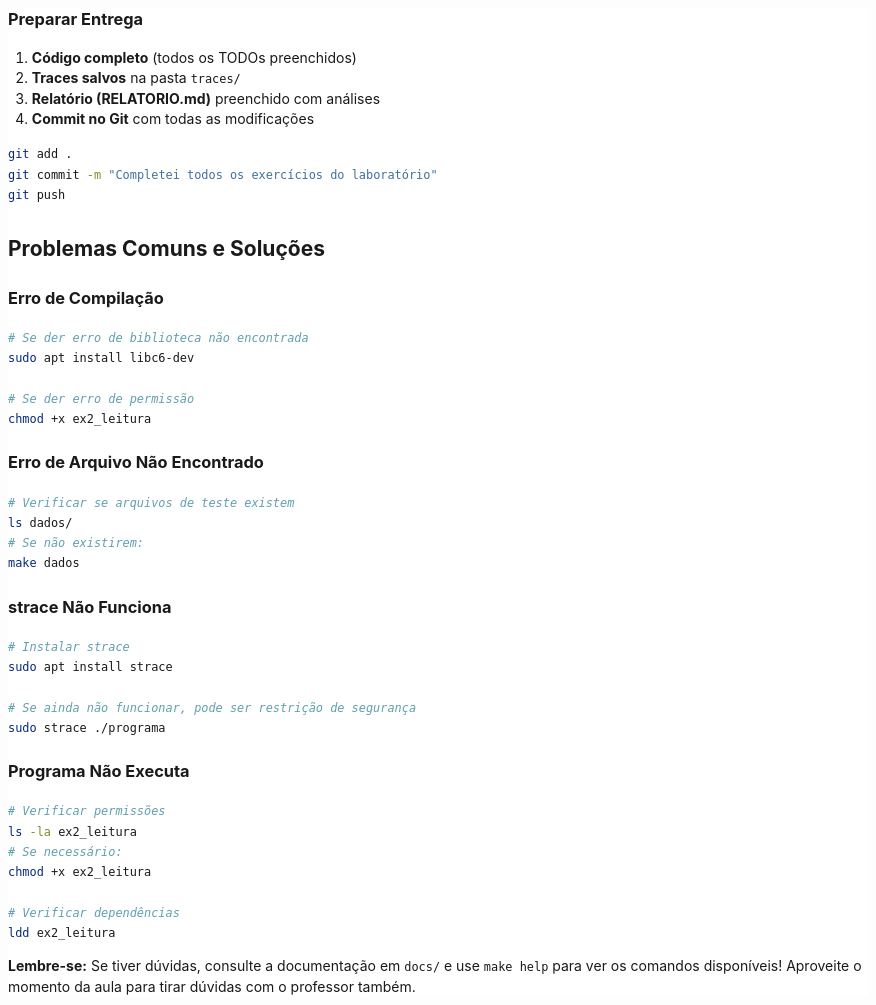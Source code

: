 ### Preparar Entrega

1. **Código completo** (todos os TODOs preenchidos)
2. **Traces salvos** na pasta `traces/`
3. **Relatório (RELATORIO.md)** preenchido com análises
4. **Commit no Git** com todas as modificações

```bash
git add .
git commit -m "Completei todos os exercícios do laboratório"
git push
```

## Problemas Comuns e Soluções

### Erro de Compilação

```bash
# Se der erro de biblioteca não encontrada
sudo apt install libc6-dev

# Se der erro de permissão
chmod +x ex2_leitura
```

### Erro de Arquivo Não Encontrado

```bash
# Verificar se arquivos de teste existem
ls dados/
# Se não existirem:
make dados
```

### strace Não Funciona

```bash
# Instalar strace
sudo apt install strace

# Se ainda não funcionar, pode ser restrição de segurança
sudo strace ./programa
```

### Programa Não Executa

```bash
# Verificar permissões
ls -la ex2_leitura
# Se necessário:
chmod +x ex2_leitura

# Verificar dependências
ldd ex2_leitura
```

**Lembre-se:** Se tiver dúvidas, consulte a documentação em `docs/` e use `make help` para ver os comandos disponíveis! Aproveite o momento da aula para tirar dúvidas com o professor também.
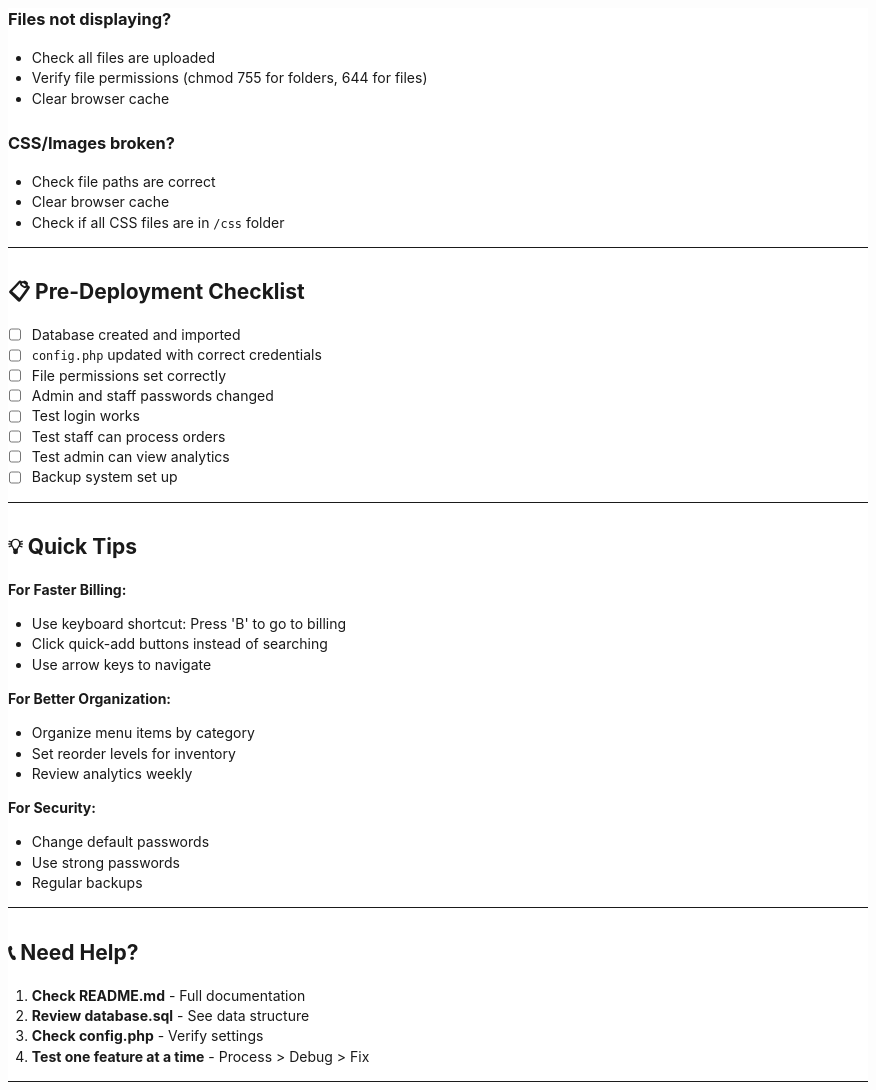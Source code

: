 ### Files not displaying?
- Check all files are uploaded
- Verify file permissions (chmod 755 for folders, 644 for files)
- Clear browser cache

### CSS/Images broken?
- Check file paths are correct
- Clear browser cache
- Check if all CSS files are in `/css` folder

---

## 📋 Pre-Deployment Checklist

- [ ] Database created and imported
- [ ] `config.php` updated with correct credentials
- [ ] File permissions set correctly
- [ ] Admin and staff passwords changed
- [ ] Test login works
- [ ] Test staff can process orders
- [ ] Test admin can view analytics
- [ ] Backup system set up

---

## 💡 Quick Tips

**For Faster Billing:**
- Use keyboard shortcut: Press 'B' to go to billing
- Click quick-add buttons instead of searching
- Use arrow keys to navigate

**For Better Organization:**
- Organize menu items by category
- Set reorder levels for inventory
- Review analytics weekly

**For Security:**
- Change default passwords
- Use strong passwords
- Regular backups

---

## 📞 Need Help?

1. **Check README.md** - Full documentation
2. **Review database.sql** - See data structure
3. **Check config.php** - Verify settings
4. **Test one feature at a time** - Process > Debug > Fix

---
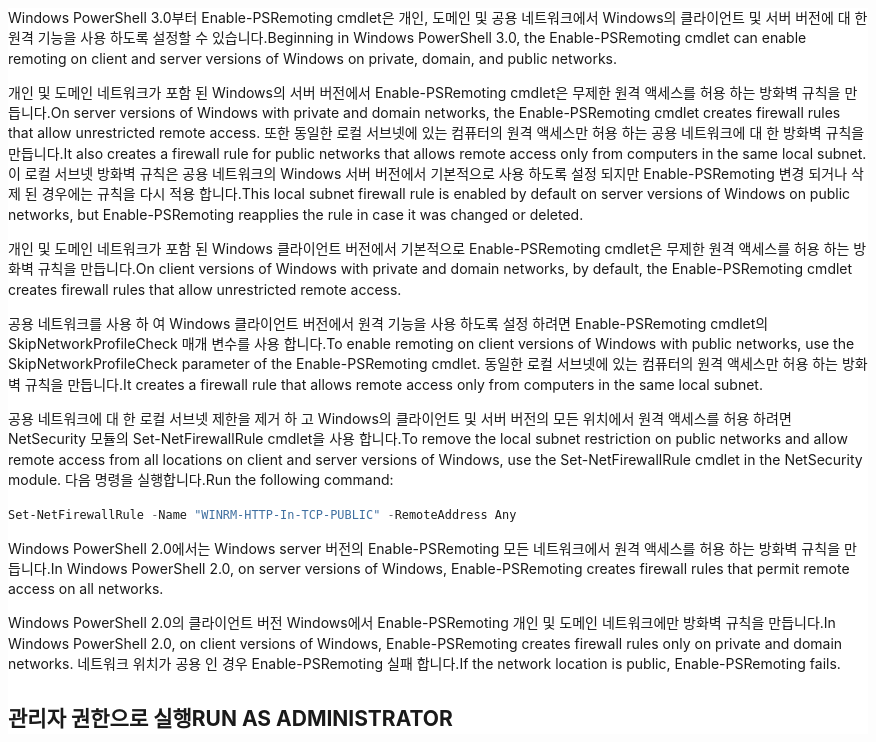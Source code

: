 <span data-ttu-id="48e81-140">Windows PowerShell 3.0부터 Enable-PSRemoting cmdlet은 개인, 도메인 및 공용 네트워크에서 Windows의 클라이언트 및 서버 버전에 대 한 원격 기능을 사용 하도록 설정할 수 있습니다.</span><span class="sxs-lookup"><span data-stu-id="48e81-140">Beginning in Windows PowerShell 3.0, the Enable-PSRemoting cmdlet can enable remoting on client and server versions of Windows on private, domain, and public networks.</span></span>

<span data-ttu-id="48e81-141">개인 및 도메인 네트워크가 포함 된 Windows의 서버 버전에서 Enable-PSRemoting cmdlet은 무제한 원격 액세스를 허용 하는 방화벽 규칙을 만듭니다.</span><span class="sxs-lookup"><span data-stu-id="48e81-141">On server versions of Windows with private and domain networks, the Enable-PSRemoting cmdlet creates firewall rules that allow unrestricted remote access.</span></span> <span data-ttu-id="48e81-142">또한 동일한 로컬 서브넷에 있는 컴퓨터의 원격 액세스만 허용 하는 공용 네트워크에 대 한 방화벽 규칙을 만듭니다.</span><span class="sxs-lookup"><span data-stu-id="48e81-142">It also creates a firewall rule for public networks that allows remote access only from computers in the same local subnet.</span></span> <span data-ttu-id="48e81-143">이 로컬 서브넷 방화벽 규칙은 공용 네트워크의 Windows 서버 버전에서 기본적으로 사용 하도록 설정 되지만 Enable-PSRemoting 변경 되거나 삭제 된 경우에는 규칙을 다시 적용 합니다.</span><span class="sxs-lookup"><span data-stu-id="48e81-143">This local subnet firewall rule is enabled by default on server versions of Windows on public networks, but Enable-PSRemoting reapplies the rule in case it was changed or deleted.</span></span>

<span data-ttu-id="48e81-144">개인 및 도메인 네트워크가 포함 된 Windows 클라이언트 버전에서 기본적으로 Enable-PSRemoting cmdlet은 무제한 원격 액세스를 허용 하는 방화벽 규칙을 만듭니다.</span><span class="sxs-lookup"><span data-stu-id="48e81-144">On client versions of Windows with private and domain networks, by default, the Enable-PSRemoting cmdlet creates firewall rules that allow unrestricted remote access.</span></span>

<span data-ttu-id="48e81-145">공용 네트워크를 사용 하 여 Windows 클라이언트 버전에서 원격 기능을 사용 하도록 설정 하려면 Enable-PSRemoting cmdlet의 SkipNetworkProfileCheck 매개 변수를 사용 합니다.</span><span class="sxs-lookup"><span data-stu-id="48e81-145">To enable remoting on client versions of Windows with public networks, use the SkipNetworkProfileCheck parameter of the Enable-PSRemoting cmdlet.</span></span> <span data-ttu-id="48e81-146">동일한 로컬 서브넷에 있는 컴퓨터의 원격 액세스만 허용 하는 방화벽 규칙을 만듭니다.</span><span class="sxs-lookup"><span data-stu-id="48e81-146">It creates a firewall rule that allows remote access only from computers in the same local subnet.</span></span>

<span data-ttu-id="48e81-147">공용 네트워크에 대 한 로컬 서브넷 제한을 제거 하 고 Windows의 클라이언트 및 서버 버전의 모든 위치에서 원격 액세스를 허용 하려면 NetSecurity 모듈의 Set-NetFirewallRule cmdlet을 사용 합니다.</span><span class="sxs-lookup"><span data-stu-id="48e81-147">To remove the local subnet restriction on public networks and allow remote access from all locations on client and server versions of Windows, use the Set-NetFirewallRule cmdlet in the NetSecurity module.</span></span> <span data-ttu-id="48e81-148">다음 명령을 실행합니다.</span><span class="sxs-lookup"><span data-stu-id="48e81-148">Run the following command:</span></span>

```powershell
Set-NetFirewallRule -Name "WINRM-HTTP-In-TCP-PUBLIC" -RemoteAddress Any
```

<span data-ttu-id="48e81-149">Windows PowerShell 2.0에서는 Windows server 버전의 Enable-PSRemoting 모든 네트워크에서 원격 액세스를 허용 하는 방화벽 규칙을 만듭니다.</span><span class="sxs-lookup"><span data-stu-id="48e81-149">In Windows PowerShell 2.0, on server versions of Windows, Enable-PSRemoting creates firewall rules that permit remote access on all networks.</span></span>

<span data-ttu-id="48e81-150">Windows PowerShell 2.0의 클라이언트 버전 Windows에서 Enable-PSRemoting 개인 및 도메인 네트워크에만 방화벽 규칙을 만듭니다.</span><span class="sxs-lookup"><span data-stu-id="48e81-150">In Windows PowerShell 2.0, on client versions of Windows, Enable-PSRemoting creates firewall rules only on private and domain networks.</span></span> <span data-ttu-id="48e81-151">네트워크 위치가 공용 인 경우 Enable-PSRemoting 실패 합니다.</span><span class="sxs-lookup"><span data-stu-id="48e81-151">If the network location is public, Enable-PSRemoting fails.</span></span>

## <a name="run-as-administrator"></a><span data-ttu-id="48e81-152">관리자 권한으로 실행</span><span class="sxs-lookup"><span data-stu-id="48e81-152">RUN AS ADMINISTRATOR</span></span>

::::::::::

Drop the pictures and copy the data exactly.

Source code

: ### Preparar Entrega

1. **Código completo** (todos os TODOs preenchidos)
2. **Traces salvos** na pasta `traces/`
3. **Relatório (RELATORIO.md)** preenchido com análises
4. **Commit no Git** com todas as modificações

```bash
git add .
git commit -m "Completei todos os exercícios do laboratório"
git push
```

## Problemas Comuns e Soluções

### Erro de Compilação

```bash
# Se der erro de biblioteca não encontrada
sudo apt install libc6-dev

# Se der erro de permissão
chmod +x ex2_leitura
```

### Erro de Arquivo Não Encontrado

```bash
# Verificar se arquivos de teste existem
ls dados/
# Se não existirem:
make dados
```

### strace Não Funciona

```bash
# Instalar strace
sudo apt install strace

# Se ainda não funcionar, pode ser restrição de segurança
sudo strace ./programa
```

### Programa Não Executa

```bash
# Verificar permissões
ls -la ex2_leitura
# Se necessário:
chmod +x ex2_leitura

# Verificar dependências
ldd ex2_leitura
```

**Lembre-se:** Se tiver dúvidas, consulte a documentação em `docs/` e use `make help` para ver os comandos disponíveis! Aproveite o momento da aula para tirar dúvidas com o professor também.
Source code

: ### Files not displaying?
- Check all files are uploaded
- Verify file permissions (chmod 755 for folders, 644 for files)
- Clear browser cache

### CSS/Images broken?
- Check file paths are correct
- Clear browser cache
- Check if all CSS files are in `/css` folder

---

## 📋 Pre-Deployment Checklist

- [ ] Database created and imported
- [ ] `config.php` updated with correct credentials
- [ ] File permissions set correctly
- [ ] Admin and staff passwords changed
- [ ] Test login works
- [ ] Test staff can process orders
- [ ] Test admin can view analytics
- [ ] Backup system set up

---

## 💡 Quick Tips

**For Faster Billing:**
- Use keyboard shortcut: Press 'B' to go to billing
- Click quick-add buttons instead of searching
- Use arrow keys to navigate

**For Better Organization:**
- Organize menu items by category
- Set reorder levels for inventory
- Review analytics weekly

**For Security:**
- Change default passwords
- Use strong passwords
- Regular backups

---

## 📞 Need Help?

1. **Check README.md** - Full documentation
2. **Review database.sql** - See data structure
3. **Check config.php** - Verify settings
4. **Test one feature at a time** - Process > Debug > Fix

---
Source code

: <span data-ttu-id="48e81-140">Windows PowerShell 3.0부터 Enable-PSRemoting cmdlet은 개인, 도메인 및 공용 네트워크에서 Windows의 클라이언트 및 서버 버전에 대 한 원격 기능을 사용 하도록 설정할 수 있습니다.</span><span class="sxs-lookup"><span data-stu-id="48e81-140">Beginning in Windows PowerShell 3.0, the Enable-PSRemoting cmdlet can enable remoting on client and server versions of Windows on private, domain, and public networks.</span></span>

<span data-ttu-id="48e81-141">개인 및 도메인 네트워크가 포함 된 Windows의 서버 버전에서 Enable-PSRemoting cmdlet은 무제한 원격 액세스를 허용 하는 방화벽 규칙을 만듭니다.</span><span class="sxs-lookup"><span data-stu-id="48e81-141">On server versions of Windows with private and domain networks, the Enable-PSRemoting cmdlet creates firewall rules that allow unrestricted remote access.</span></span> <span data-ttu-id="48e81-142">또한 동일한 로컬 서브넷에 있는 컴퓨터의 원격 액세스만 허용 하는 공용 네트워크에 대 한 방화벽 규칙을 만듭니다.</span><span class="sxs-lookup"><span data-stu-id="48e81-142">It also creates a firewall rule for public networks that allows remote access only from computers in the same local subnet.</span></span> <span data-ttu-id="48e81-143">이 로컬 서브넷 방화벽 규칙은 공용 네트워크의 Windows 서버 버전에서 기본적으로 사용 하도록 설정 되지만 Enable-PSRemoting 변경 되거나 삭제 된 경우에는 규칙을 다시 적용 합니다.</span><span class="sxs-lookup"><span data-stu-id="48e81-143">This local subnet firewall rule is enabled by default on server versions of Windows on public networks, but Enable-PSRemoting reapplies the rule in case it was changed or deleted.</span></span>

<span data-ttu-id="48e81-144">개인 및 도메인 네트워크가 포함 된 Windows 클라이언트 버전에서 기본적으로 Enable-PSRemoting cmdlet은 무제한 원격 액세스를 허용 하는 방화벽 규칙을 만듭니다.</span><span class="sxs-lookup"><span data-stu-id="48e81-144">On client versions of Windows with private and domain networks, by default, the Enable-PSRemoting cmdlet creates firewall rules that allow unrestricted remote access.</span></span>

<span data-ttu-id="48e81-145">공용 네트워크를 사용 하 여 Windows 클라이언트 버전에서 원격 기능을 사용 하도록 설정 하려면 Enable-PSRemoting cmdlet의 SkipNetworkProfileCheck 매개 변수를 사용 합니다.</span><span class="sxs-lookup"><span data-stu-id="48e81-145">To enable remoting on client versions of Windows with public networks, use the SkipNetworkProfileCheck parameter of the Enable-PSRemoting cmdlet.</span></span> <span data-ttu-id="48e81-146">동일한 로컬 서브넷에 있는 컴퓨터의 원격 액세스만 허용 하는 방화벽 규칙을 만듭니다.</span><span class="sxs-lookup"><span data-stu-id="48e81-146">It creates a firewall rule that allows remote access only from computers in the same local subnet.</span></span>

<span data-ttu-id="48e81-147">공용 네트워크에 대 한 로컬 서브넷 제한을 제거 하 고 Windows의 클라이언트 및 서버 버전의 모든 위치에서 원격 액세스를 허용 하려면 NetSecurity 모듈의 Set-NetFirewallRule cmdlet을 사용 합니다.</span><span class="sxs-lookup"><span data-stu-id="48e81-147">To remove the local subnet restriction on public networks and allow remote access from all locations on client and server versions of Windows, use the Set-NetFirewallRule cmdlet in the NetSecurity module.</span></span> <span data-ttu-id="48e81-148">다음 명령을 실행합니다.</span><span class="sxs-lookup"><span data-stu-id="48e81-148">Run the following command:</span></span>

```powershell
Set-NetFirewallRule -Name "WINRM-HTTP-In-TCP-PUBLIC" -RemoteAddress Any
```

<span data-ttu-id="48e81-149">Windows PowerShell 2.0에서는 Windows server 버전의 Enable-PSRemoting 모든 네트워크에서 원격 액세스를 허용 하는 방화벽 규칙을 만듭니다.</span><span class="sxs-lookup"><span data-stu-id="48e81-149">In Windows PowerShell 2.0, on server versions of Windows, Enable-PSRemoting creates firewall rules that permit remote access on all networks.</span></span>

<span data-ttu-id="48e81-150">Windows PowerShell 2.0의 클라이언트 버전 Windows에서 Enable-PSRemoting 개인 및 도메인 네트워크에만 방화벽 규칙을 만듭니다.</span><span class="sxs-lookup"><span data-stu-id="48e81-150">In Windows PowerShell 2.0, on client versions of Windows, Enable-PSRemoting creates firewall rules only on private and domain networks.</span></span> <span data-ttu-id="48e81-151">네트워크 위치가 공용 인 경우 Enable-PSRemoting 실패 합니다.</span><span class="sxs-lookup"><span data-stu-id="48e81-151">If the network location is public, Enable-PSRemoting fails.</span></span>

## <a name="run-as-administrator"></a><span data-ttu-id="48e81-152">관리자 권한으로 실행</span><span class="sxs-lookup"><span data-stu-id="48e81-152">RUN AS ADMINISTRATOR</span></span>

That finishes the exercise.